In Campania, among the “Made in Naples” panettone we include the use of Pellecchiella apricots, typical of the Vesuvian area, to which an orange paste is added to the dough that gives the cake a unique aroma. A novelty from Campania in recent years is Pan Rubus, which comes from the combination of the freshness of raspberries (hence the name Rubus, or raspberry in Latin) and the intense flavor of dark chocolate.

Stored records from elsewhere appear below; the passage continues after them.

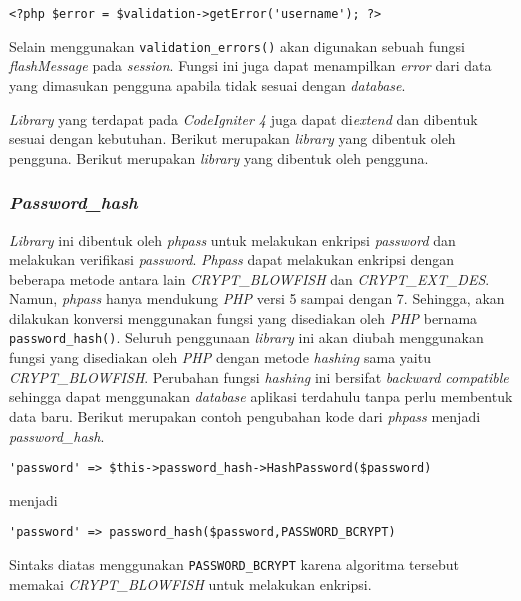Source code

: \begin{center}
\verb|<?php $error = $validation->getError('username'); ?>|
\end{center}

Selain menggunakan \texttt{validation\_errors()} akan digunakan sebuah fungsi \textit{flashMessage} pada \textit{session}. Fungsi ini juga dapat menampilkan \textit{error} dari data yang dimasukan pengguna apabila tidak sesuai dengan \textit{database}.

\textit{Library} yang terdapat pada \textit{CodeIgniter 4} juga dapat di\textit{extend} dan dibentuk sesuai dengan kebutuhan. Berikut merupakan \textit{library} yang dibentuk oleh pengguna. Berikut merupakan \textit{library} yang dibentuk oleh pengguna.

\subsubsection{\textit{Password\_hash}}
\textit{Library} ini dibentuk oleh \textit{phpass} untuk melakukan enkripsi \textit{password} dan melakukan verifikasi \textit{password}. \textit{Phpass} dapat melakukan enkripsi dengan beberapa metode antara lain \textit{CRYPT\_BLOWFISH} dan \textit{CRYPT\_EXT\_DES}. Namun, \textit{phpass} hanya mendukung \textit{PHP} versi 5 sampai dengan 7. Sehingga, akan dilakukan konversi menggunakan fungsi yang disediakan oleh \textit{PHP} bernama \texttt{password\_hash()}. Seluruh penggunaan \textit{library} ini akan diubah menggunakan fungsi yang disediakan oleh \textit{PHP} dengan metode \textit{hashing} sama yaitu \textit{CRYPT\_BLOWFISH}. Perubahan fungsi \textit{hashing} ini bersifat \textit{backward compatible} sehingga dapat menggunakan \textit{database} aplikasi terdahulu tanpa perlu membentuk data baru. Berikut merupakan contoh pengubahan kode dari \textit{phpass} menjadi \textit{password\_hash}.

\begin{center}
\verb|'password' => $this->password_hash->HashPassword($password)|
\end{center}
menjadi
\begin{center}
\verb|'password' => password_hash($password,PASSWORD_BCRYPT)|
\end{center}

Sintaks diatas menggunakan \texttt{PASSWORD\_BCRYPT} karena algoritma tersebut memakai \textit{CRYPT\_BLOWFISH} untuk melakukan enkripsi.


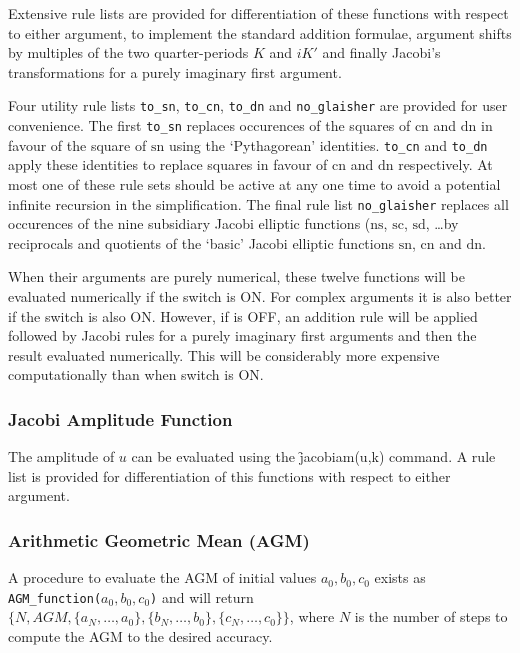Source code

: Extensive rule lists are provided for differentiation of these functions with
respect to either argument, to implement the standard addition formulae,
argument shifts by multiples of the two quarter-periods $K$ and $iK'$ and
finally Jacobi's transformations for a purely imaginary first argument.

Four utility rule lists \texttt{to\_sn}, \texttt{to\_cn}, \texttt{to\_dn} and
\texttt{no\_glaisher} are provided for user convenience. The first
\texttt{to\_sn} replaces occurences of the squares of $\mathrm{cn}$ and
$\mathrm{dn}$ in favour of the square of $\mathrm{sn}$ using the
`Pythagorean' identities. \texttt{to\_cn} and \texttt{to\_dn} apply these
identities to replace squares in favour of $\mathrm{cn}$ and $\mathrm{dn}$
respectively. At most one of these rule sets should be active at any one time
to avoid a potential infinite recursion in the simplification.
The final rule list \texttt{no\_glaisher} replaces all occurences of the
nine subsidiary Jacobi elliptic functions ($\mathrm{ns}$, $\mathrm{sc}$,
$\mathrm{sd}$, \ldots by reciprocals and quotients of the `basic' Jacobi
elliptic functions $\mathrm{sn}$, $\mathrm{cn}$ and $\mathrm{dn}$.

When their arguments are purely numerical, these twelve functions will be
evaluated numerically if the  switch is ON. For
complex arguments it is also better if the  switch is also ON.
However, if  is OFF, an addition rule will be applied followed by
Jacobi rules for a purely imaginary first arguments and then the result
evaluated numerically. This will be considerably more expensive computationally
than when switch  is ON.

\subsubsection{Jacobi Amplitude Function}
\hypertarget{operator:JACOBIAM}{}
The amplitude of $u$ can be evaluated using the \f{jacobiam(u,k)}
command.  A rule list is provided for differentiation of this
functions with respect to either argument.

\subsubsection{Arithmetic Geometric Mean (AGM)}
A procedure to evaluate the AGM of initial values \(a_0,b_0,c_0\)
exists as \\
\texttt{AGM\_function(\(a_0,b_0,c_0\))} and will return \\
$\{ N, AGM, \{ a_N, \ldots ,a_0\}, \{ b_N, \ldots ,b_0\},
\{c_N, \ldots ,c_0\}\}$,
where $N$ is the number of steps to compute the AGM to the
desired accuracy.

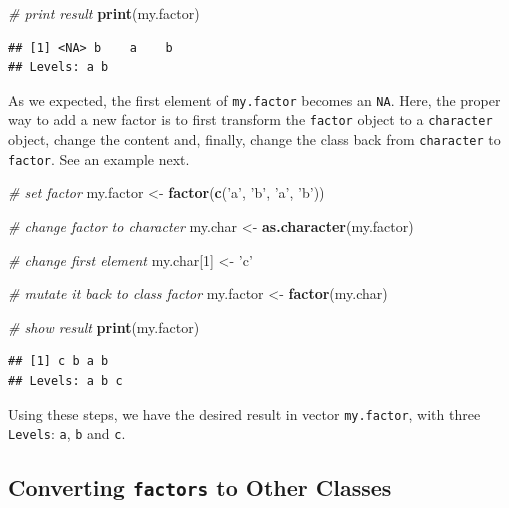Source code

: \documentclass[11pt,]{book}
\newenvironment{Shaded}{\begin{snugshade}}{\end{snugshade}}
\newcommand{\KeywordTok}[1]{\textcolor[rgb]{0.27,0.27,0.27}{\textbf{#1}}}
\newcommand{\DecValTok}[1]{\textcolor[rgb]{0.06,0.06,0.06}{#1}}
\newcommand{\StringTok}[1]{\textcolor[rgb]{0.5,0.5,0.5}{#1}}
\newcommand{\CommentTok}[1]{\textcolor[rgb]{0.56,0.35,0.01}{\textit{#1}}}
\newcommand{\NormalTok}[1]{#1}
\begin{document}
\begin{Shaded}
\begin{Highlighting}[]
\CommentTok{# print result}
\KeywordTok{print}\NormalTok{(my.factor)}
\end{Highlighting}
\end{Shaded}

\begin{verbatim}
## [1] <NA> b    a    b   
## Levels: a b
\end{verbatim}

As we expected, the first element of \texttt{my.factor} becomes an
\texttt{NA}. Here, the proper way to add a new factor is to first
transform the \texttt{factor} object to a \texttt{character} object,
change the content and, finally, change the class back from
\texttt{character} to \texttt{factor}. See an example next.

\begin{Shaded}
\begin{Highlighting}[]
\CommentTok{# set factor}
\NormalTok{my.factor <-}\StringTok{ }\KeywordTok{factor}\NormalTok{(}\KeywordTok{c}\NormalTok{(}\StringTok{'a'}\NormalTok{, }\StringTok{'b'}\NormalTok{, }\StringTok{'a'}\NormalTok{, }\StringTok{'b'}\NormalTok{))}

\CommentTok{# change factor to character}
\NormalTok{my.char <-}\StringTok{ }\KeywordTok{as.character}\NormalTok{(my.factor)}

\CommentTok{# change first element}
\NormalTok{my.char[}\DecValTok{1}\NormalTok{] <-}\StringTok{ 'c'}

\CommentTok{# mutate it back to class factor}
\NormalTok{my.factor <-}\StringTok{ }\KeywordTok{factor}\NormalTok{(my.char)}

\CommentTok{# show result}
\KeywordTok{print}\NormalTok{(my.factor)}
\end{Highlighting}
\end{Shaded}

\begin{verbatim}
## [1] c b a b
## Levels: a b c
\end{verbatim}

Using these steps, we have the desired result in vector
\texttt{my.factor}, with three \texttt{Levels}: \texttt{a}, \texttt{b}
and \texttt{c}.

\subsection{\texorpdfstring{Converting \texttt{factors} to Other
Classes}{Converting factors to Other Classes}}\label{converting-factors-to-other-classes}
\end{document}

Pugliettone has recently been born in Puglia, a unique product because it is characterized by the particular method of cooking in terracotta and for which only regional ingredients are used in the filling. This declination of the panettone with an Apulian character is not just a dessert but the union of flavors, aromas and traditions typical of a multi-faceted territory, which takes place in the perfect marriage of figs from Salento, lemons from the Gargano, aromatic essences from the Murgia Bari, orange peel from Tarantino and typical Toritto almond glaze.

In Sardinia, in the province of Nuoro, the concept of Panettone has been taken beyond the Christmas season alone with Assoladu (a term that in Sardinian indicates a place beaten by the sun), the summer panettone that combines the enveloping flavors of the typically winter dessert with the freshness and aromas of the first summer fruits. To the classic base of the panettone, organic Milis lemons were added, manually candied to maintain all the organoleptic properties of the fruit, and white chocolate, which sweetens the taste and gives a sense of inner satisfaction. Another essential and characteristic ingredient of the territory is Crannatza, a sweet wine obtained from Vernaccia di Oristano, of which the aromatic part is used, which gives a delicately liqueur scent. The result is a symphony of aromas, composed of the exotic notes of citrus fruits, the sweetness of white chocolate and the elegance of fortified wine that recalls almond blossoms.

In Sicily, the best pastry chefs have interpreted the panettone with pistachio from Bronte, candied orange from Sicily, Modica IGP chocolate and Malvasia, to best express the island in its flavors and aromas. In this context, an interesting “made in Sicily” evolution of the panettone concept is the “Ciàuru”, a dessert from Canicatti. Sweet in taste and strong in perfume (in Sicilian dialect, the word Ciàuru indicates an extremely pleasant smell), its undisputed protagonist are Sicilian citrus fruits, resulting in a distinctive fragrance of Sicily.